**The problem:** Transcribe exactly the line that contains "- Practical experience" and every line below it in the listing, through the last, and no other lines.

**Exercise input:**
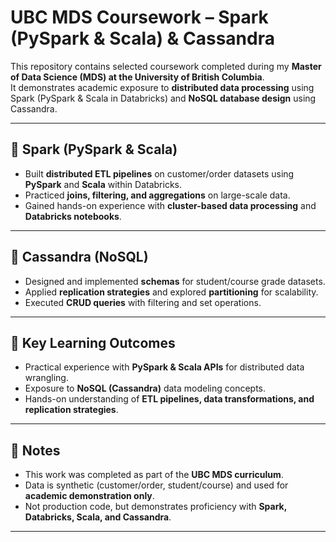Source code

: # UBC MDS Coursework – Spark (PySpark & Scala) & Cassandra

This repository contains selected coursework completed during my **Master of Data Science (MDS) at the University of British Columbia**.  
It demonstrates academic exposure to **distributed data processing** using Spark (PySpark & Scala in Databricks) and **NoSQL database design** using Cassandra.  

---

## 🔹 Spark (PySpark & Scala)
- Built **distributed ETL pipelines** on customer/order datasets using **PySpark** and **Scala** within Databricks.  
- Practiced **joins, filtering, and aggregations** on large-scale data.  
- Gained hands-on experience with **cluster-based data processing** and **Databricks notebooks**.  

---

## 🔹 Cassandra (NoSQL)
- Designed and implemented **schemas** for student/course grade datasets.  
- Applied **replication strategies** and explored **partitioning** for scalability.  
- Executed **CRUD queries** with filtering and set operations.  

---

## 🎯 Key Learning Outcomes
- Practical experience with **PySpark & Scala APIs** for distributed data wrangling.  
- Exposure to **NoSQL (Cassandra)** data modeling concepts.  
- Hands-on understanding of **ETL pipelines, data transformations, and replication strategies**.  

---

## 📌 Notes
- This work was completed as part of the **UBC MDS curriculum**.  
- Data is synthetic (customer/order, student/course) and used for **academic demonstration only**.  
- Not production code, but demonstrates proficiency with **Spark, Databricks, Scala, and Cassandra**.  

---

**Task response:**
- Practical experience with **PySpark & Scala APIs** for distributed data wrangling.  
- Exposure to **NoSQL (Cassandra)** data modeling concepts.  
- Hands-on understanding of **ETL pipelines, data transformations, and replication strategies**.  

---

## 📌 Notes
- This work was completed as part of the **UBC MDS curriculum**.  
- Data is synthetic (customer/order, student/course) and used for **academic demonstration only**.  
- Not production code, but demonstrates proficiency with **Spark, Databricks, Scala, and Cassandra**.  

---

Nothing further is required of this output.